受験ライフをサポートする 進学情報誌 さぴあ

さぴあは、進学教室サピックス小学部が発行し、内部生に配布している月刊誌です。

学校説明会レポート

鎌倉女学院中学校

2018年5月14日(月)

古都鎌倉の立地を生かした 独自の校外学習を実践

 1904年、開成中学校の校長であった田辺新之助氏により設立された鎌倉女学校を前身とする鎌倉女学院中学校・高等学校。説明会で、あいさつに立った校長の錦昭江先生は、創立以来、同校が掲げてきた二つの校訓「真摯沈着」と「尚絅」について、「何事にも落ち着いて取り組む女性であってほしい。また、外見ではなく内面がすぐれた女性であってほしいという創立者の思いが込められています」と説明しました。
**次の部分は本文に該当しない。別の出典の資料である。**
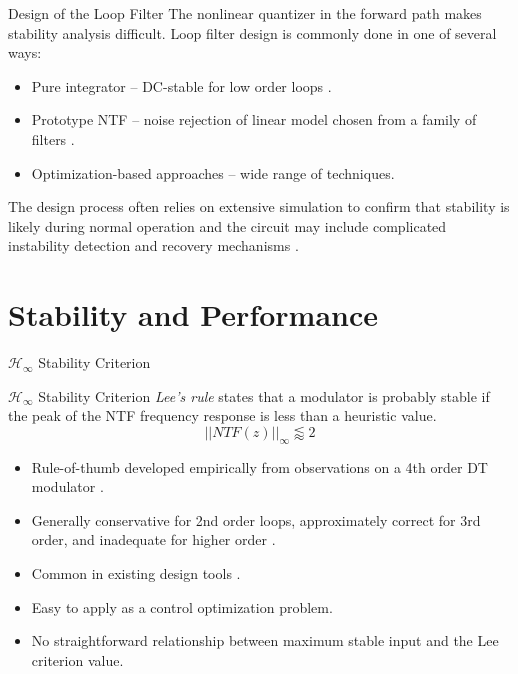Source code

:\documentclass[10pt,usenames,dvipsnames]{beamer}
\begin{document}
\begin{frame}{Design of the Loop Filter}
	The nonlinear quantizer in the forward path makes stability analysis difficult.
	Loop filter design is commonly done in one of several ways:
	\begin{itemize}
		\item Pure integrator -- DC-stable for low order loops \cite{Hein1993}.
		\item Prototype NTF -- noise rejection of linear model chosen from a family of filters \cite[Appx. B]{Schreier1997}.
		\item Optimization-based approaches -- wide range of techniques.
	\end{itemize}
	The design process often relies on extensive simulation to confirm that stability is likely during normal operation and the circuit may include complicated instability detection and recovery mechanisms \cite{Wong2004, Sooch1989, Moussavi1994, Eynde1991}.
\end{frame}

\section{Stability and Performance}

\begin{frame}{$\mathcal{H}_\infty$ Stability Criterion}

\begin{block}{$\mathcal{H}_\infty$ Stability Criterion}
	\emph{Lee's rule} states that a modulator is probably stable if the peak of the NTF frequency response is less than a heuristic value.
	\begin{equation*}
		||NTF(z)||_\infty \lessapprox 2
	\end{equation*}
\end{block}

\begin{itemize}
	\item Rule-of-thumb developed empirically from observations on a 4th order DT modulator \cite{Chao1990}.
	\item Generally conservative for 2nd order loops, approximately correct for 3rd order, and inadequate for higher order \cite{Schreier1993}.
	\item Common in existing design tools \cite[Appx. B]{Schreier1997}.
	\item Easy to apply as a control optimization problem.
	\item No straightforward relationship between maximum stable input and the Lee criterion value.
\end{itemize}

\end{frame}
\end{document}
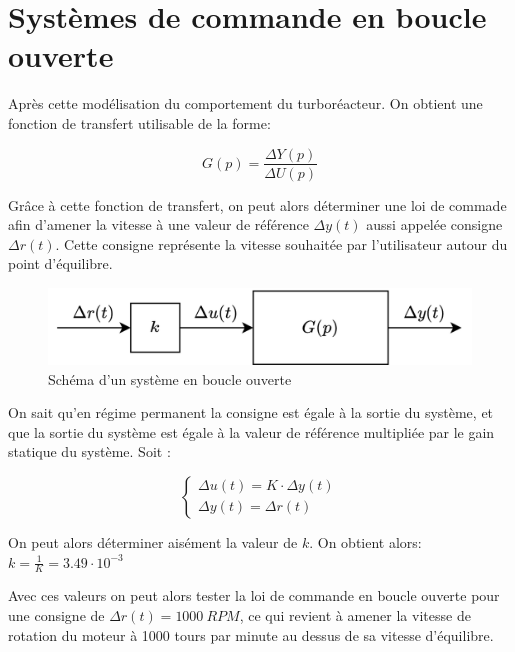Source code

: \documentclass[12pt]{report}
\begin{document}
\newpage

\section{Systèmes de commande en boucle ouverte}

Après cette modélisation du comportement du turboréacteur. On obtient une 
fonction de transfert utilisable de la forme:

\begin{equation}
  G(p) = \frac{\Delta Y(p)}{\Delta U(p)}
\end{equation}

Grâce à cette fonction de transfert, on peut alors déterminer une loi de commade afin
d'amener la vitesse à une valeur de référence $\Delta y(t)$ aussi appelée consigne $\Delta r(t)$.
Cette consigne représente la vitesse souhaitée par l'utilisateur autour du point d'équilibre.

\begin{figure}[h]
  \centering
  \vspace{0.2cm}
  \includegraphics[scale=0.25]{fig/open_loop_system.png}
  \caption{Schéma d'un système en boucle ouverte}
\end{figure}

On sait qu'en régime permanent la consigne est égale à la sortie du système, et que
la sortie du système est égale à la valeur de référence multipliée par le gain
statique du système. Soit :

\begin{equation}
  \left\{
  \begin{matrix}
    \Delta u(t) = K \cdot \Delta y(t) \\
    \Delta y(t) = \Delta r(t)
  \end{matrix}
  \right.
\end{equation}

On peut alors déterminer aisément la valeur de $k$. On obtient alors: $k = \frac{1}{K} = 3.49 \cdot 10^{-3}$

Avec ces valeurs on peut alors tester la loi de commande en boucle ouverte 
pour une consigne de $\Delta r(t) = 1000 ~ RPM$, ce qui revient à amener la vitesse
de rotation du moteur à 1000 tours par minute au dessus de sa vitesse d'équilibre.
\end{document}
 続いて、グローバル社会に貢献できる知的で洗練された女性を育成するための表現力、判断力、思考力を養う教育活動を紹介。その象徴として錦先生が挙げたのが、中学での「鎌倉学」と、高校での「国際・環境学」です。前者は、「鎌倉から世界へ」をテーマに、地図を手に鎌倉の地理や自然についての調査や、地元産業の職場体験といったフィールドワークを通じて、日本人としてのアイデンティティーを確立していくプログラムです。さらに、そこで学んだ内容をベースに、世界レベルの諸問題について深く考察していく「国際・環境学」へと発展させます。錦先生は「自然と歴史文化に恵まれた鎌倉だからこそできる学びを実践しています。体験して終わりではなく、毎回、レポート作成とプレゼンテーションに取り組むので、思考力・表現力も磨かれます」と説明しました。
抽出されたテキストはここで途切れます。